The Optimus blog

The blog that inspires leaders in the UK education sector

The Optimus blog

The blog that inspires leaders in the UK education sector

Gareth D Morewood

Creative resourcing

The Children’s and Families Bill has now become an Act and while the regulations and accompanying Code are debated and approved, SENCO colleagues are in a difficult position as to how they can prepare for September onwards.

I don’t assume to be able to foresee the SEND landscape clearly enough to write about what will be a ‘blueprint’ for provision from September onwards; however I do have some ideas that serve us well at my school and may allow you to be in a stronger position for the challenging times ahead.

Rights-based model

I have always tried to established provision based on a rights-based model of inclusive education defined in the Salamanca Statement, and represented in the ‘recognition of the need to work towards "schools for all” – institutions which include everybody, celebrate differences, support learning, and respond to individual needs’. I have been keen to establish as much specialist provision ‘at my fingertips’ as possible, and remove the need for bureaucratic process-driven models that are often additional barriers to access for our vulnerable young learners.

Trainee educational psychologists

One recent addition to our provision has been from two Trainee Educational Psychologists (TEPs). Working in partnership with the University of Manchester and our feeder primary schools we established a TEP model across our patch of community schools. ‘EPs are moving to a more varied pattern of employment... All employers will have the potential to offer bursarial placements’ (DfE, 2011: Developing sustainable arrangements for the initial training of educational psychologists, p6 and p12)

Practicalities and impact

The addition to statutory EP provision has demonstrated a significant impact on the outcomes for our students. They have been able to support a range of direct and indirect work with young people, including:

  • direct work with students for learning and academic needs – standardised cognitive assessment, curriculum based assessment and dynamic assessment
  • direct work with students for social, emotional and behavioural needs – therapeutic approaches; assessment of self-esteem, social skills and behaviour
  • eliciting the voice of the child
  • early transition work – developing student passports
  • observation of students and classes
  • consultation with SENCOs, teachers and other school staff
  • consultation with parents/carers
  • review meetings – formal and informal multi-agency meetings and liaison.
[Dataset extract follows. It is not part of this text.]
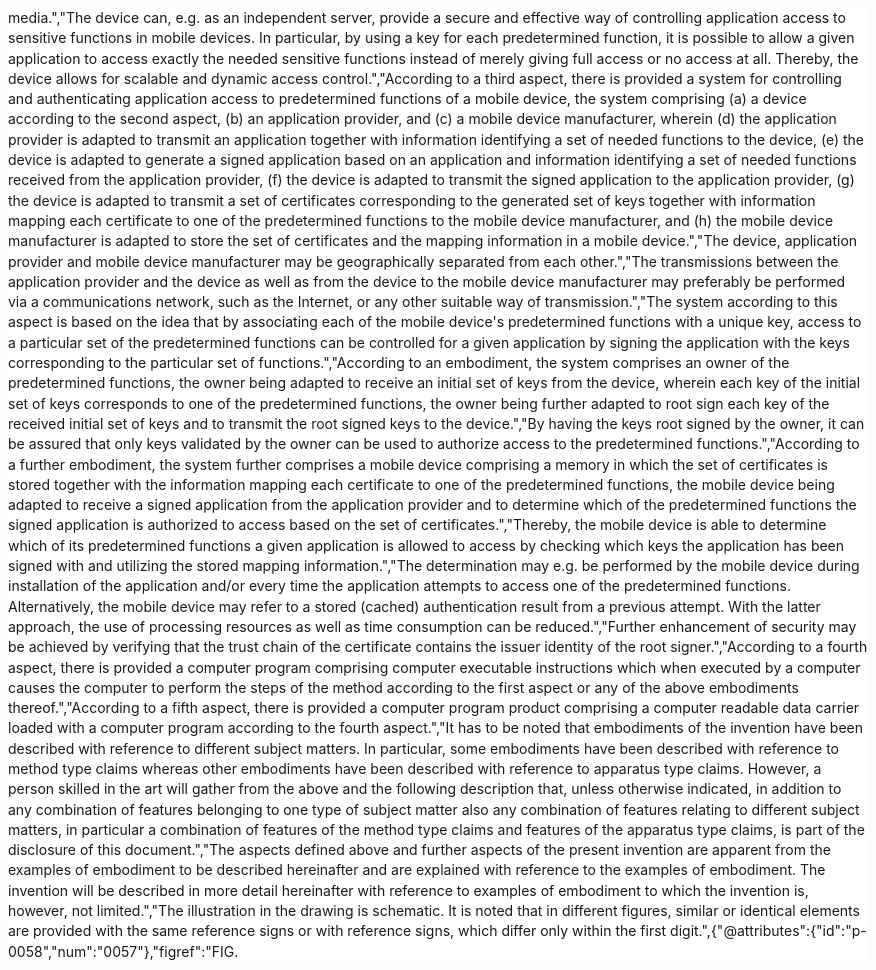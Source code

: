 media.","The device can, e.g. as an independent server, provide a secure and effective way of controlling application access to sensitive functions in mobile devices. In particular, by using a key for each predetermined function, it is possible to allow a given application to access exactly the needed sensitive functions instead of merely giving full access or no access at all. Thereby, the device allows for scalable and dynamic access control.","According to a third aspect, there is provided a system for controlling and authenticating application access to predetermined functions of a mobile device, the system comprising (a) a device according to the second aspect, (b) an application provider, and (c) a mobile device manufacturer, wherein (d) the application provider is adapted to transmit an application together with information identifying a set of needed functions to the device, (e) the device is adapted to generate a signed application based on an application and information identifying a set of needed functions received from the application provider, (f) the device is adapted to transmit the signed application to the application provider, (g) the device is adapted to transmit a set of certificates corresponding to the generated set of keys together with information mapping each certificate to one of the predetermined functions to the mobile device manufacturer, and (h) the mobile device manufacturer is adapted to store the set of certificates and the mapping information in a mobile device.","The device, application provider and mobile device manufacturer may be geographically separated from each other.","The transmissions between the application provider and the device as well as from the device to the mobile device manufacturer may preferably be performed via a communications network, such as the Internet, or any other suitable way of transmission.","The system according to this aspect is based on the idea that by associating each of the mobile device's predetermined functions with a unique key, access to a particular set of the predetermined functions can be controlled for a given application by signing the application with the keys corresponding to the particular set of functions.","According to an embodiment, the system comprises an owner of the predetermined functions, the owner being adapted to receive an initial set of keys from the device, wherein each key of the initial set of keys corresponds to one of the predetermined functions, the owner being further adapted to root sign each key of the received initial set of keys and to transmit the root signed keys to the device.","By having the keys root signed by the owner, it can be assured that only keys validated by the owner can be used to authorize access to the predetermined functions.","According to a further embodiment, the system further comprises a mobile device comprising a memory in which the set of certificates is stored together with the information mapping each certificate to one of the predetermined functions, the mobile device being adapted to receive a signed application from the application provider and to determine which of the predetermined functions the signed application is authorized to access based on the set of certificates.","Thereby, the mobile device is able to determine which of its predetermined functions a given application is allowed to access by checking which keys the application has been signed with and utilizing the stored mapping information.","The determination may e.g. be performed by the mobile device during installation of the application and\/or every time the application attempts to access one of the predetermined functions. Alternatively, the mobile device may refer to a stored (cached) authentication result from a previous attempt. With the latter approach, the use of processing resources as well as time consumption can be reduced.","Further enhancement of security may be achieved by verifying that the trust chain of the certificate contains the issuer identity of the root signer.","According to a fourth aspect, there is provided a computer program comprising computer executable instructions which when executed by a computer causes the computer to perform the steps of the method according to the first aspect or any of the above embodiments thereof.","According to a fifth aspect, there is provided a computer program product comprising a computer readable data carrier loaded with a computer program according to the fourth aspect.","It has to be noted that embodiments of the invention have been described with reference to different subject matters. In particular, some embodiments have been described with reference to method type claims whereas other embodiments have been described with reference to apparatus type claims. However, a person skilled in the art will gather from the above and the following description that, unless otherwise indicated, in addition to any combination of features belonging to one type of subject matter also any combination of features relating to different subject matters, in particular a combination of features of the method type claims and features of the apparatus type claims, is part of the disclosure of this document.","The aspects defined above and further aspects of the present invention are apparent from the examples of embodiment to be described hereinafter and are explained with reference to the examples of embodiment. The invention will be described in more detail hereinafter with reference to examples of embodiment to which the invention is, however, not limited.","The illustration in the drawing is schematic. It is noted that in different figures, similar or identical elements are provided with the same reference signs or with reference signs, which differ only within the first digit.",{"@attributes":{"id":"p-0058","num":"0057"},"figref":"FIG.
All this can be achieved for the £15,000 doctoral bursary fee, plus supervision costs. For a little more (financially) than an additional member of support staff you can develop provision with a Trainee EP; for this you get three days per week – which can make a significant impact. An additional strength for us has been the work with feeder primary schools, supporting transition but also family groups within our community of schools. Impact over the last 18 months has been significant.

Speech and language therapist

‘To teach an adult who has lost his larynx because of cancer might be considered as treatment rather than education.

But to teach a child who has never been able to communicate by language, whether because of some chromosomal disorder... or because of social cause... seems to us just as much educational provision as to teach a child to communicate in writing.’ R vs Lancashire County Council ex parte M (1989) We should note that legally it is as important to be able to speak as it is to read and write; yet schools spend thousands on literacy interventions and support packages and nothing on speech, language and communication!

This year we decided to go one stage further than having a specialist member of support staff delivering language and communication support. We appointed our own SALT.

Practicalities and impact

Working in partnership with the local NHS Trust, we employ our SALT on a term-time only contract (these are often usual health contracts) for a little over £16,000.

For one day per week the NHS has our SALT for their case-loads in lieu of training and supervision. In short, you can be a newly qualified SALT in any setting as long as you can meet the Royal College of Speech and Language Therapists professional standards. Although it’s early days, some of the short-term impact on our students has been impressive, not only with specific areas of language and communication, but also with associated academic grades and progress when compared to individual starting points.


One of the first things I did as SENCO was to appoint a psychotherapist as part of my team, to deliver specialist support for young people experiencing specific emotional problems and mental health conditions. Psychotherapy can help you to discuss feelings you have about yourself and other people. This provision enhances pastoral care and as a more immediate response than CAMHS, has had significant impact upon our community. 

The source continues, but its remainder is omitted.